Exercise:
What you return must match the records word for word.

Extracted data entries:
____

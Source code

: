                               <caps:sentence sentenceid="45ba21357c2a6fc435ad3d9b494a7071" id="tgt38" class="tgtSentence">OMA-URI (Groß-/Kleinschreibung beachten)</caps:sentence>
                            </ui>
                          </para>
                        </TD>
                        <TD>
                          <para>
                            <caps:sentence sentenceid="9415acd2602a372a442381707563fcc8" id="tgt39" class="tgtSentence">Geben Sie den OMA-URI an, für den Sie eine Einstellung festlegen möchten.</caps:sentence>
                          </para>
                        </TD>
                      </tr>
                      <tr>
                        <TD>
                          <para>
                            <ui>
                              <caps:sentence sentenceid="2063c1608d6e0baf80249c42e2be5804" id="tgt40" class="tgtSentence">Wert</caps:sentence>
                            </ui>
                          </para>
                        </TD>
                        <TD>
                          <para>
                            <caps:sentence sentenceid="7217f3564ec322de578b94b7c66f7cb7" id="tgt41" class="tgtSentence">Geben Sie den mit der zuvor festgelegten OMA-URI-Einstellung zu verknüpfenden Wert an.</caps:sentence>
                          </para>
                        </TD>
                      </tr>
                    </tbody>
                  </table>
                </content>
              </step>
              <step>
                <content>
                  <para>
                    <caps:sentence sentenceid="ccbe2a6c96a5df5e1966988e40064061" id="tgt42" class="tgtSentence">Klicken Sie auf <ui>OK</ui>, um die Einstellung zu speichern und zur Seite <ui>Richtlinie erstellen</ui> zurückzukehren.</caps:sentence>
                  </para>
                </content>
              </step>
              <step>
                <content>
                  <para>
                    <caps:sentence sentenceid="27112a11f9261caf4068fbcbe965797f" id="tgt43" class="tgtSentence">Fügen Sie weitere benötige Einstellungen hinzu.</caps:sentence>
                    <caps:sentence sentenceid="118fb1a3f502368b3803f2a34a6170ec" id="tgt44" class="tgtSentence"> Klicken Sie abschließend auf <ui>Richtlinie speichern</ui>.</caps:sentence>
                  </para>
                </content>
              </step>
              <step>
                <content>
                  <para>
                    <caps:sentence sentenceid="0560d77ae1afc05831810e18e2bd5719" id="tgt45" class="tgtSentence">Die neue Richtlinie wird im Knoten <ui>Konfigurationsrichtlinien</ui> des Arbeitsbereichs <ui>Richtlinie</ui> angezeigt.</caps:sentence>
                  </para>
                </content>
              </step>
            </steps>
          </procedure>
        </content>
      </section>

____

Exercise solution:
Source code

:                               <caps:sentence sentenceid="45ba21357c2a6fc435ad3d9b494a7071" id="tgt38" class="tgtSentence">OMA-URI (Groß-/Kleinschreibung beachten)</caps:sentence>
                            </ui>
                          </para>
                        </TD>
                        <TD>
                          <para>
                            <caps:sentence sentenceid="9415acd2602a372a442381707563fcc8" id="tgt39" class="tgtSentence">Geben Sie den OMA-URI an, für den Sie eine Einstellung festlegen möchten.</caps:sentence>
                          </para>
                        </TD>
                      </tr>
                      <tr>
                        <TD>
                          <para>
                            <ui>
                              <caps:sentence sentenceid="2063c1608d6e0baf80249c42e2be5804" id="tgt40" class="tgtSentence">Wert</caps:sentence>
                            </ui>
                          </para>
                        </TD>
                        <TD>
                          <para>
                            <caps:sentence sentenceid="7217f3564ec322de578b94b7c66f7cb7" id="tgt41" class="tgtSentence">Geben Sie den mit der zuvor festgelegten OMA-URI-Einstellung zu verknüpfenden Wert an.</caps:sentence>
                          </para>
                        </TD>
                      </tr>
                    </tbody>
                  </table>
                </content>
              </step>
              <step>
                <content>
                  <para>
                    <caps:sentence sentenceid="ccbe2a6c96a5df5e1966988e40064061" id="tgt42" class="tgtSentence">Klicken Sie auf <ui>OK</ui>, um die Einstellung zu speichern und zur Seite <ui>Richtlinie erstellen</ui> zurückzukehren.</caps:sentence>
                  </para>
                </content>
              </step>
              <step>
                <content>
                  <para>
                    <caps:sentence sentenceid="27112a11f9261caf4068fbcbe965797f" id="tgt43" class="tgtSentence">Fügen Sie weitere benötige Einstellungen hinzu.</caps:sentence>
                    <caps:sentence sentenceid="118fb1a3f502368b3803f2a34a6170ec" id="tgt44" class="tgtSentence"> Klicken Sie abschließend auf <ui>Richtlinie speichern</ui>.</caps:sentence>
                  </para>
                </content>
              </step>
              <step>
                <content>
                  <para>
                    <caps:sentence sentenceid="0560d77ae1afc05831810e18e2bd5719" id="tgt45" class="tgtSentence">Die neue Richtlinie wird im Knoten <ui>Konfigurationsrichtlinien</ui> des Arbeitsbereichs <ui>Richtlinie</ui> angezeigt.</caps:sentence>
                  </para>
                </content>
              </step>
            </steps>
          </procedure>
        </content>
      </section>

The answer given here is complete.